# Canceling With Variables

• Aug 14th 2008, 09:17 AM
cmf0106
Canceling With Variables
The Author of this book does not really explain the process very thoroughly, consequently I am lost.

$\frac{72x}{18xy}$

to solve:
$\frac{4}{y} * \frac{18x}{18x} = \frac{4}{y}$

I am completely stumped as to how the author gets $\frac{4}{y}$ and $\frac{18x}{18x}$, if someone could please clarify and tell me the process, and why its implemented it would be greatly appreciated.

When I look at it I dont see why you cant just cancel out the x in the numerator and denominator and get $\frac{72}{18y} = \frac{4}{y}$ I dont understand how she sets it up at all.
• Aug 14th 2008, 10:47 AM
Twig
Hi
The author has done nothing special.

Since you have an expression $\frac{72x}{18xy}$ with just factors in it, you CAN definetely "just cancel out" the x.
The author has simply broken out the GCF (greatest common factor) from both the $72x \ \mbox{and the} \ 18xy$

So $\mbox{GCF}(72x,18xy) \ = 18x$

Now the $18x$ gets cancelled out, and we´re left with just
$\frac{4}{y}$
• Aug 14th 2008, 11:37 AM
cmf0106
Ah many thanks. I learned GCF many years ago but this book, which is meant for beginners, jumps around from topic to topic. Even in the introduction of the book the author states she will build on previous material from chapter to chapter; however, GCF has not even been included this far. But at any rate many thanks for clarifying.

Also I know the same process must be going on here but how is the GCF of this expression 3x?

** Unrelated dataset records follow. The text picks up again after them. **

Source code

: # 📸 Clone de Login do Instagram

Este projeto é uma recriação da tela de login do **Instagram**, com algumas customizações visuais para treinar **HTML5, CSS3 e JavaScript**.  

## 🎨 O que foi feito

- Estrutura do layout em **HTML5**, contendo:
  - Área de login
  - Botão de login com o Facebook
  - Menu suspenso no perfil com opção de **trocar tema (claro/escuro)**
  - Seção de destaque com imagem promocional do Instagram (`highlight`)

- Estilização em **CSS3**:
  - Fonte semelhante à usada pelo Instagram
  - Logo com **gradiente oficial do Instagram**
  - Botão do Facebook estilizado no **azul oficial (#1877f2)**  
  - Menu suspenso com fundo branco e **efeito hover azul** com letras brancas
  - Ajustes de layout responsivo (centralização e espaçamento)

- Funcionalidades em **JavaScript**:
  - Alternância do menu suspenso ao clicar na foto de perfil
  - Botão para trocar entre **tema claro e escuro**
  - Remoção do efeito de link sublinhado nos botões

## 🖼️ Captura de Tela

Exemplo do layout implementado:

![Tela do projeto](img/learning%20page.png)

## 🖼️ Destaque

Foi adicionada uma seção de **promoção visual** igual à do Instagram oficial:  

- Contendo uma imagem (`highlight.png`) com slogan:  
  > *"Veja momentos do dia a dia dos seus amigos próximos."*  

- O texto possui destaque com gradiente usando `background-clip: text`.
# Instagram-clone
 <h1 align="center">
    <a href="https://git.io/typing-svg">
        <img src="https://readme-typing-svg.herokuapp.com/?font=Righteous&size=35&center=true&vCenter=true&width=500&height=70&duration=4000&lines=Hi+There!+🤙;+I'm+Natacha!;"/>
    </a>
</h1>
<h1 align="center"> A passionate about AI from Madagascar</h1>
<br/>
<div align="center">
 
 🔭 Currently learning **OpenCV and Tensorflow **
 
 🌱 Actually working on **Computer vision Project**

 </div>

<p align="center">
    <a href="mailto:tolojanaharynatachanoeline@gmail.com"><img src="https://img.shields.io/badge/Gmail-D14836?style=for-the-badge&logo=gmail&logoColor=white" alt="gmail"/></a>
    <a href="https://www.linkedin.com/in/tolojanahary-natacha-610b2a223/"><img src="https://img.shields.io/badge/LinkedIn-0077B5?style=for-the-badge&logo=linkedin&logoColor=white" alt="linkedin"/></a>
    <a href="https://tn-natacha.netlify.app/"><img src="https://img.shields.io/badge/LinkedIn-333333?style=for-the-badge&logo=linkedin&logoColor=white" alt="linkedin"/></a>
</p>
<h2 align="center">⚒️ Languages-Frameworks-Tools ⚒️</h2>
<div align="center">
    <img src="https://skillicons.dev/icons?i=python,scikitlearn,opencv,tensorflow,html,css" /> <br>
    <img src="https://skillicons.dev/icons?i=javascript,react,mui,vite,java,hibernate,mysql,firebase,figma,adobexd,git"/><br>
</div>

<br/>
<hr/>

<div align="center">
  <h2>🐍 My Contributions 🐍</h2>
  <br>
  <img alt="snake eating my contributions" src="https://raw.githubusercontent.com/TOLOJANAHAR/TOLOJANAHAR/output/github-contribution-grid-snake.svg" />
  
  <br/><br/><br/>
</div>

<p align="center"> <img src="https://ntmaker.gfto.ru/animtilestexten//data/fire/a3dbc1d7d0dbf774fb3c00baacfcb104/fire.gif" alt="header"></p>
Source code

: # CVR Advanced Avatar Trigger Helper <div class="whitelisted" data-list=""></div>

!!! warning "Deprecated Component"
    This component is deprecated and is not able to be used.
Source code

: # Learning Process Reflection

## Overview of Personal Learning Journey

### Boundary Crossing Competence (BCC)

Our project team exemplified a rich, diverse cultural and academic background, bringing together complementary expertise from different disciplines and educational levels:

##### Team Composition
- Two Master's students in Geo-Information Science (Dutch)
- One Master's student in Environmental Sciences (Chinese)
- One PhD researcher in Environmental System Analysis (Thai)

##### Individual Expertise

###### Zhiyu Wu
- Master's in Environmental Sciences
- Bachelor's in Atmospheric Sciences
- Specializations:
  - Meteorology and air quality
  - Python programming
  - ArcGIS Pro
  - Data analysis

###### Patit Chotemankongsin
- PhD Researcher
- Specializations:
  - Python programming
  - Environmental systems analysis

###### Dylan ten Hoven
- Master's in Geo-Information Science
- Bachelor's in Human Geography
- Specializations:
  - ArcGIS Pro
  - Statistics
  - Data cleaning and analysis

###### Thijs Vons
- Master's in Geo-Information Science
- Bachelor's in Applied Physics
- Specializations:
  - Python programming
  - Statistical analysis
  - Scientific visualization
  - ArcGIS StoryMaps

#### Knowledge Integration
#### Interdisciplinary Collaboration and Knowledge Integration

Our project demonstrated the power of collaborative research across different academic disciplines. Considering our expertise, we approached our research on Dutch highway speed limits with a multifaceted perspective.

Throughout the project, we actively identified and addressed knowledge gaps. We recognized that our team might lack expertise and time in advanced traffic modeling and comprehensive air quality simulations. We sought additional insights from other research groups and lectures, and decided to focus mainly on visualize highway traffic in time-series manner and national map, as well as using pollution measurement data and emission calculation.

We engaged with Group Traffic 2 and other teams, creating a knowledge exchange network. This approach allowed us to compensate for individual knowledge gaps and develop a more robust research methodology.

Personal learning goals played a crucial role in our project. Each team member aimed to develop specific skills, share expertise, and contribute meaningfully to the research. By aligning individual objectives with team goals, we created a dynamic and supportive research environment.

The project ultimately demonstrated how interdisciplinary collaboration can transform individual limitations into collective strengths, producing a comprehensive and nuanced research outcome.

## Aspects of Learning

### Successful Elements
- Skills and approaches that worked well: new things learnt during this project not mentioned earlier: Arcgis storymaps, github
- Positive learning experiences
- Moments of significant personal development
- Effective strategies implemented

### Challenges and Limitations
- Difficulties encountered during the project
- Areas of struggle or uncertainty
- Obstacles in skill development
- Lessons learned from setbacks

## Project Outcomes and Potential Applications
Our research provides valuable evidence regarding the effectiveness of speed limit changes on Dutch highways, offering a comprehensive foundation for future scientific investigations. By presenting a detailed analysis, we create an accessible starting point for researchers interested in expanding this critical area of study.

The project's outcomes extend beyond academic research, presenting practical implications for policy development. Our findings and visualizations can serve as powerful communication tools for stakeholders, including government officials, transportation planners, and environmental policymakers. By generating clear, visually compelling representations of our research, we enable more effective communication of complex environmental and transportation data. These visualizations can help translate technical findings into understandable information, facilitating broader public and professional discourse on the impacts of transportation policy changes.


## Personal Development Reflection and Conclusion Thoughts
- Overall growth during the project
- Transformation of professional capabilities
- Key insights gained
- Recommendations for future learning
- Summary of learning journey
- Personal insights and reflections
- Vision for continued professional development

$\frac{6xy(2x-1)}{3x} = \frac{2y(2x-1)}{1} * \frac{3x}{3x} = 2y(2x-1)$

Looks like the 3 divides the 6 and the x just divides into the other x on the numerator.
• Aug 15th 2008, 01:47 AM
Twig
hi
The GCF here is definetely $3x$.

You always try to "cancel out" as much as possible when simplifying expressions. The key thing not to forget is that you can only cancel out factors!